Aim of the task: Produce a word-for-word copy of the listing below without its pictures.

Information:

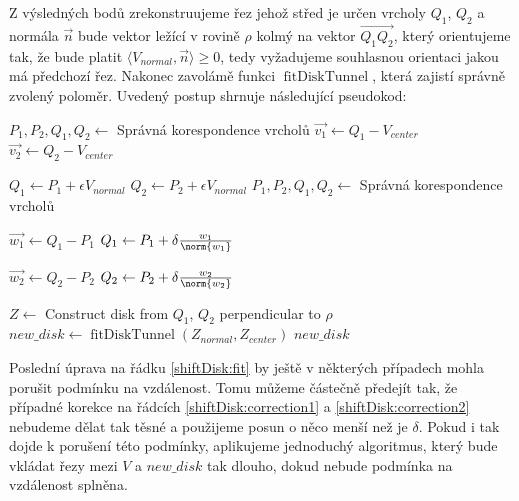 Z výsledných bodů zrekonstruujeme řez jehož střed je určen vrcholy
$ Q_1 $, $ Q_2 $ a normála $ \vec{n} $ bude vektor ležící v rovině $ \rho $
kolmý na vektor $ \overrightarrow{Q_1 Q_2} $, který orientujeme tak, že bude platit
$ \langle V_{normal}, \vec{n} \rangle \geq 0 $, tedy vyžadujeme souhlasnou
orientaci jakou má předchozí řez. Nakonec zavolámě funkci
$ \operatorname{fitDiskTunnel} $, která zajistí správně zvolený poloměr.
Uvedený postup shrnuje následující pseudokod:


\begin{algorithmic}[1]
\label{alg:shiftDisk}

    \State $ P_1, P_2, Q_1, Q_2 \gets $ Správná korespondence vrcholů
    \State $ \vec{v_1} \gets Q_1 - V_{center} $
    \State $ \vec{v_2} \gets Q_2 - V_{center} $
    \Statex

        \State $ Q_1 \gets P_1 + \epsilon V_{normal} $
        \State $ Q_2 \gets P_2 + \epsilon V_{normal} $
    \EndIf
    \State $ P_1, P_2, Q_1, Q_2 \gets $ Správná korespondence vrcholů
    \Statex

    \State $ \vec{w_1} \gets Q_1 - P_1 $
        $ Q_1 \gets P_1 + \delta \frac{w_1}{\norm{w_1}} $ \label{shiftDisk:correction1}
    \EndIf

    \State $ \vec{w_2} \gets Q_2 - P_2 $
        $ Q_2 \gets P_2 + \delta \frac{w_2}{\norm{w_2}} $ \label{shiftDisk:correction2}
    \EndIf
    \Statex

    \State $ Z \gets $ Construct disk from $ Q_1$, $Q_2$ perpendicular to $ \rho $
    \State $ new\_disk \gets \operatorname{fitDiskTunnel}(Z_{normal}, Z_{center}) $ \label{shiftDisk:fit}
    \State \Return $ new\_disk $
\EndFunction

\end{algorithmic}

Poslední úprava na řádku \ref{shiftDisk:fit} by ještě v některých případech mohla
porušit podmínku na vzdálenost. Tomu můžeme částečně předejít tak, že případné korekce
na řádcích \ref{shiftDisk:correction1} a \ref{shiftDisk:correction2} nebudeme
dělat tak těsné a použijeme posun o něco menší než je $ \delta $. Pokud i tak
dojde k porušení této podmínky, aplikujeme jednoduchý algoritmus, který bude
vkládat řezy mezi $ V $ a $ new\_disk $ tak dlouho, dokud nebude podmínka na
vzdálenost splněna.


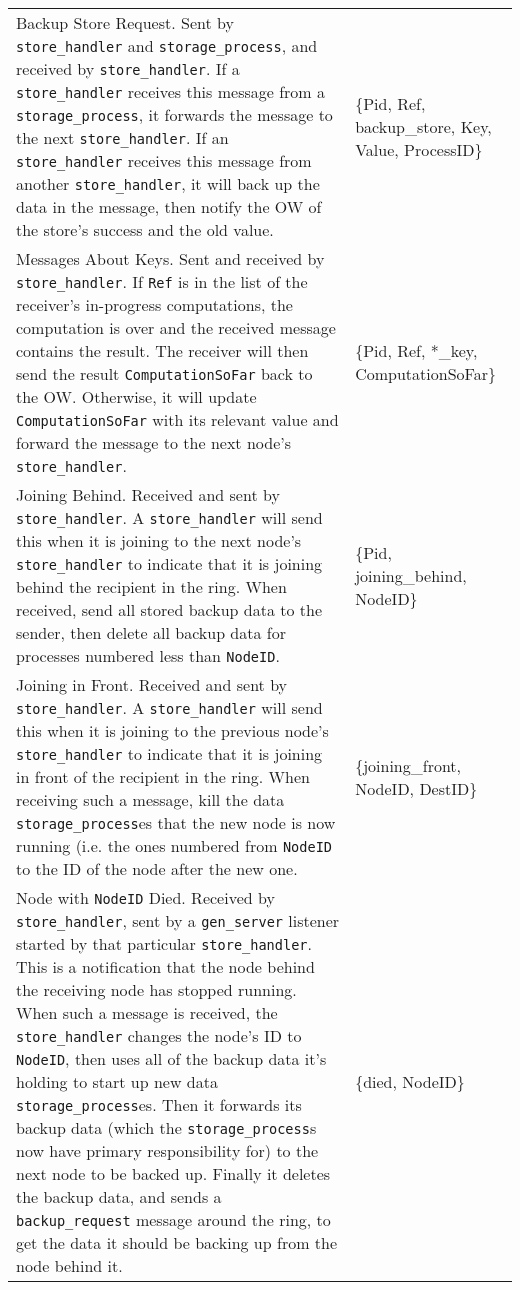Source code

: \documentclass[12pt,letterpaper]{article}
\renewcommand{\tt}[1]{\texttt{#1}}
\newcommand{\sh}{\tt{store\_handler}}
\renewcommand{\sp}{\tt{storage\_process}}
\newcommand{\gs}{\tt{gen\_server}}
\begin{document}
\begin{longtable}{p{4.5in}T}
Backup Store Request. Sent by \sh{} and \sp, and received by \sh. If a \sh{} receives this message from a \sp, it forwards the message to the next \sh. If an \sh{} receives this message from another \sh, it will back up the data in the message, then notify the OW of the store's success and the old value. & 
\{Pid, Ref, backup\_store, Key, Value, ProcessID\} \\

Messages About Keys.  Sent and received by \sh.  If \tt{Ref} is in the list of the receiver's in-progress computations, the computation is over and the received message contains the result. The receiver will then send the result \tt{ComputationSoFar} back to the OW.  Otherwise, it will update \tt{ComputationSoFar} with its relevant value and forward the message to the next node's \sh.  &
\{Pid, Ref, *\_key, ComputationSoFar\} \\

Joining Behind. Received and sent by \sh. A \sh{} will send this when it is joining to the next node's \sh{} to indicate that it is joining behind the recipient in the ring. When received, send all stored backup data to the sender, then delete all backup data for processes numbered less than \tt{NodeID}. &
\{Pid, joining\_behind, NodeID\} \\

Joining in Front.  Received and sent by \sh. A \sh{} will send this when it is joining to the previous node's \sh{} to indicate that it is joining in front of the recipient in the ring. When receiving such a message, %
kill the data \sp es that the new node is now running (i.e. the ones numbered from \tt{NodeID} to the ID of the node after the new one. &
\{joining\_front, NodeID, DestID\} \\

Node with \tt{NodeID} Died.  Received by \sh, sent by a \gs{} listener started by that particular \sh. This is a notification that the node behind the receiving node has stopped running. When such a message is received, the \sh{} changes the node's ID to \tt{NodeID}, then uses all of the backup data it's holding to start up new data \sp es. Then it forwards its backup data (which the \sp s now have primary responsibility for) to the next node to be backed up. Finally it deletes the backup data, and sends a \tt{backup\_request} message around the ring, to get the data it should be backing up from the node behind it. & \{died, NodeID\} \\


\end{longtable}
\end{document}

Solution for this exercise:
 Z výsledných bodů zrekonstruujeme řez jehož střed je určen vrcholy
$ Q_1 $, $ Q_2 $ a normála $ \vec{n} $ bude vektor ležící v rovině $ \rho $
kolmý na vektor $ \overrightarrow{Q_1 Q_2} $, který orientujeme tak, že bude platit
$ \langle V_{normal}, \vec{n} \rangle \geq 0 $, tedy vyžadujeme souhlasnou
orientaci jakou má předchozí řez. Nakonec zavolámě funkci
$ \operatorname{fitDiskTunnel} $, která zajistí správně zvolený poloměr.
Uvedený postup shrnuje následující pseudokod:


\begin{algorithmic}[1]
\label{alg:shiftDisk}

    \State $ P_1, P_2, Q_1, Q_2 \gets $ Správná korespondence vrcholů
    \State $ \vec{v_1} \gets Q_1 - V_{center} $
    \State $ \vec{v_2} \gets Q_2 - V_{center} $
    \Statex

        \State $ Q_1 \gets P_1 + \epsilon V_{normal} $
        \State $ Q_2 \gets P_2 + \epsilon V_{normal} $
    \EndIf
    \State $ P_1, P_2, Q_1, Q_2 \gets $ Správná korespondence vrcholů
    \Statex

    \State $ \vec{w_1} \gets Q_1 - P_1 $
        $ Q_1 \gets P_1 + \delta \frac{w_1}{\norm{w_1}} $ \label{shiftDisk:correction1}
    \EndIf

    \State $ \vec{w_2} \gets Q_2 - P_2 $
        $ Q_2 \gets P_2 + \delta \frac{w_2}{\norm{w_2}} $ \label{shiftDisk:correction2}
    \EndIf
    \Statex

    \State $ Z \gets $ Construct disk from $ Q_1$, $Q_2$ perpendicular to $ \rho $
    \State $ new\_disk \gets \operatorname{fitDiskTunnel}(Z_{normal}, Z_{center}) $ \label{shiftDisk:fit}
    \State \Return $ new\_disk $
\EndFunction

\end{algorithmic}

Poslední úprava na řádku \ref{shiftDisk:fit} by ještě v některých případech mohla
porušit podmínku na vzdálenost. Tomu můžeme částečně předejít tak, že případné korekce
na řádcích \ref{shiftDisk:correction1} a \ref{shiftDisk:correction2} nebudeme
dělat tak těsné a použijeme posun o něco menší než je $ \delta $. Pokud i tak
dojde k porušení této podmínky, aplikujeme jednoduchý algoritmus, který bude
vkládat řezy mezi $ V $ a $ new\_disk $ tak dlouho, dokud nebude podmínka na
vzdálenost splněna.


Source code

: \documentclass[12pt,letterpaper]{article}
\renewcommand{\tt}[1]{\texttt{#1}}
\newcommand{\sh}{\tt{store\_handler}}
\renewcommand{\sp}{\tt{storage\_process}}
\newcommand{\gs}{\tt{gen\_server}}
\begin{document}
\begin{longtable}{p{4.5in}T}
Backup Store Request. Sent by \sh{} and \sp, and received by \sh. If a \sh{} receives this message from a \sp, it forwards the message to the next \sh. If an \sh{} receives this message from another \sh, it will back up the data in the message, then notify the OW of the store's success and the old value. & 
\{Pid, Ref, backup\_store, Key, Value, ProcessID\} \\

Messages About Keys.  Sent and received by \sh.  If \tt{Ref} is in the list of the receiver's in-progress computations, the computation is over and the received message contains the result. The receiver will then send the result \tt{ComputationSoFar} back to the OW.  Otherwise, it will update \tt{ComputationSoFar} with its relevant value and forward the message to the next node's \sh.  &
\{Pid, Ref, *\_key, ComputationSoFar\} \\

Joining Behind. Received and sent by \sh. A \sh{} will send this when it is joining to the next node's \sh{} to indicate that it is joining behind the recipient in the ring. When received, send all stored backup data to the sender, then delete all backup data for processes numbered less than \tt{NodeID}. &
\{Pid, joining\_behind, NodeID\} \\

Joining in Front.  Received and sent by \sh. A \sh{} will send this when it is joining to the previous node's \sh{} to indicate that it is joining in front of the recipient in the ring. When receiving such a message, %
kill the data \sp es that the new node is now running (i.e. the ones numbered from \tt{NodeID} to the ID of the node after the new one. &
\{joining\_front, NodeID, DestID\} \\

Node with \tt{NodeID} Died.  Received by \sh, sent by a \gs{} listener started by that particular \sh. This is a notification that the node behind the receiving node has stopped running. When such a message is received, the \sh{} changes the node's ID to \tt{NodeID}, then uses all of the backup data it's holding to start up new data \sp es. Then it forwards its backup data (which the \sp s now have primary responsibility for) to the next node to be backed up. Finally it deletes the backup data, and sends a \tt{backup\_request} message around the ring, to get the data it should be backing up from the node behind it. & \{died, NodeID\} \\


\end{longtable}
\end{document}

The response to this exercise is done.